If the appeal is unsuccessful they must return to their home country. Until they receive a decision as to whether or not they are a refugee, they are known as an asylum seeker.
The 1951 Refugee Convention guarantees anyone the right to apply for asylum in another country that has also signed the Convention. It also guarantees that they can remain there until their claim has been processed.
Refugees - In the UK, refugees are people who have been granted asylum and have the right to stay in the UK.
How are these people being classed as asylum seekers when they are actually economic illegal migrants?
Where people are claiming asylum from the Home Office, they are recognised as asylum seekers and are waiting for their asylum application to be assessed.
Under international law, anyone has the right to apply for asylum in any country that has signed the 1951 Convention Relating to the Status of Refugees, and to remain there until the authorities have assessed their claim. This is a legal process.
An asylum seeker is someone who has left their country, often suddenly, because they are faced with persecution, war or violence and cannot get protection there. Many have fled war-torn countries, were trafficked to the UK or faced persecution and violence. They have temporary accommodation until their asylum request has been processed.
The UK asylum system is strictly controlled and complex. However, the majority of asylum claims are successful.
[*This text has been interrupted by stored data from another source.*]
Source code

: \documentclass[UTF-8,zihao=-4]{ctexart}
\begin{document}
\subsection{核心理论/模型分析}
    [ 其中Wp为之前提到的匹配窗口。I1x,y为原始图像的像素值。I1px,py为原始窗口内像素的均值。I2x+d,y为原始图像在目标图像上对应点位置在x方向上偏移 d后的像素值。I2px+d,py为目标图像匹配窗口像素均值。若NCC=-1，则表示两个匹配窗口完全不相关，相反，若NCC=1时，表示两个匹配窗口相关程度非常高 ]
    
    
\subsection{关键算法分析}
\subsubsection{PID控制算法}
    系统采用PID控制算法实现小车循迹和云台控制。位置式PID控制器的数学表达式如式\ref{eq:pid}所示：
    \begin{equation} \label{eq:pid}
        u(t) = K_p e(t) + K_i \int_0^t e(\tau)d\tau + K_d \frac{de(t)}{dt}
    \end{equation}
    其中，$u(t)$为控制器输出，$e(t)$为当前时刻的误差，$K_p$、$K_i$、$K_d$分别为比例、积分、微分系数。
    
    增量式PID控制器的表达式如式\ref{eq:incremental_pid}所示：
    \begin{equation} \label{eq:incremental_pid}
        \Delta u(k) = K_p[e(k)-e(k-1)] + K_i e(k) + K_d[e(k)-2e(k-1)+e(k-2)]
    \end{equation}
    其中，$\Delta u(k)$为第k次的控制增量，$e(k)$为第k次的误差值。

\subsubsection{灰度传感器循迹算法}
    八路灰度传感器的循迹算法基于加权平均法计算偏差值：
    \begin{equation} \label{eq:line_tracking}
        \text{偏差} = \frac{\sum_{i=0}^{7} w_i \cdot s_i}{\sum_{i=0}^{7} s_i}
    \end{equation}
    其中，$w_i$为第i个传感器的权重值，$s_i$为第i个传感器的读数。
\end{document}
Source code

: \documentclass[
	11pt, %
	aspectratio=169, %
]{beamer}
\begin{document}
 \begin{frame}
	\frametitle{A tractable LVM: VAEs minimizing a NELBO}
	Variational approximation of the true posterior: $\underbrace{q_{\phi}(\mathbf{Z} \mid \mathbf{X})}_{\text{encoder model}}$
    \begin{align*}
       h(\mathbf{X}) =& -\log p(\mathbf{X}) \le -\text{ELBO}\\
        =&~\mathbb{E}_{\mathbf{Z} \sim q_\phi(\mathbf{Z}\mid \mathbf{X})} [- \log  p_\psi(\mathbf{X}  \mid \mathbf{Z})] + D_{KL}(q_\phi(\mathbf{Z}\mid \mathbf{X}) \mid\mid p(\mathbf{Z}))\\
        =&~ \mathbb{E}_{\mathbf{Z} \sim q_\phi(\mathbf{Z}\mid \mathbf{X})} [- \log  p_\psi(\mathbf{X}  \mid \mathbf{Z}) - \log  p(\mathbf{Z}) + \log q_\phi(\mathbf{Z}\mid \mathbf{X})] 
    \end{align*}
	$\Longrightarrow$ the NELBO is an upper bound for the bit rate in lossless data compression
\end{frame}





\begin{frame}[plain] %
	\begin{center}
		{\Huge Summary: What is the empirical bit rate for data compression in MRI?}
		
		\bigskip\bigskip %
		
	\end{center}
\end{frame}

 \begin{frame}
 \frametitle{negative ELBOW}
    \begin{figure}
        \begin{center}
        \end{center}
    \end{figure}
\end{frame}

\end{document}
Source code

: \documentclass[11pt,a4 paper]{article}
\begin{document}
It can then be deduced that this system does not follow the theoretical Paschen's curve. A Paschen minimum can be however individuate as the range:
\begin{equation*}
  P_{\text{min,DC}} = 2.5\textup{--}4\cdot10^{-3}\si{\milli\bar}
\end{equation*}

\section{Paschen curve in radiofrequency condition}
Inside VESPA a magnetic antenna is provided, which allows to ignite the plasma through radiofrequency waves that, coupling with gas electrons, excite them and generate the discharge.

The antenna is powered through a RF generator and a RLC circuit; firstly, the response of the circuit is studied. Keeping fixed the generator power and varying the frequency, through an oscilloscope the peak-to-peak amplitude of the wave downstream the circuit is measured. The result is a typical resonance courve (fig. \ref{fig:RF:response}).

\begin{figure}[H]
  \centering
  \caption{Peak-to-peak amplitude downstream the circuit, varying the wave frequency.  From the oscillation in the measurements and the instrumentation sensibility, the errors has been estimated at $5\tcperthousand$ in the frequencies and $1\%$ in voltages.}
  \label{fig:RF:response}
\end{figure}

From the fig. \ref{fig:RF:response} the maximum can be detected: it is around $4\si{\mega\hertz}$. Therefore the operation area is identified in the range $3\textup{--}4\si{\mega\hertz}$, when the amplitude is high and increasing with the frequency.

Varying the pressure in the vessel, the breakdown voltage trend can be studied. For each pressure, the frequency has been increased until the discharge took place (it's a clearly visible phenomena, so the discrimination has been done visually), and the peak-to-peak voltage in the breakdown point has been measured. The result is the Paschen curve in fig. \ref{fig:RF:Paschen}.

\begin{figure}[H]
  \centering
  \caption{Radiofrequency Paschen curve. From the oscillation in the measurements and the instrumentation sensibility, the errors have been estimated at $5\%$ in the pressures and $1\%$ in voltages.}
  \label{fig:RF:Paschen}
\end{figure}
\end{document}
In the year ending June 2022, 76% of initial decisions resulted in a grant of asylum or other form of protection. (Source, Home Office statistics.) The Home Office are responsible for processing claims for asylum and aim to process those applications within six months.
Where asylum is granted, people are recognised as refugees under the 1951 Refugee Convention and are allowed to remain in the UK for five years. At the end of five years, subject to the outcome of any review and to the policies in place at the time, people can seek indefinite leave to remain.
Is it the case that several of the asylum seekers have already absconded?
The Home Office does not comment on individual cases.
We do however know that some asylum seekers even in the UK, remain at high risk of human trafficking and modern slavery. The Home Office are working to tackle this illegal activity.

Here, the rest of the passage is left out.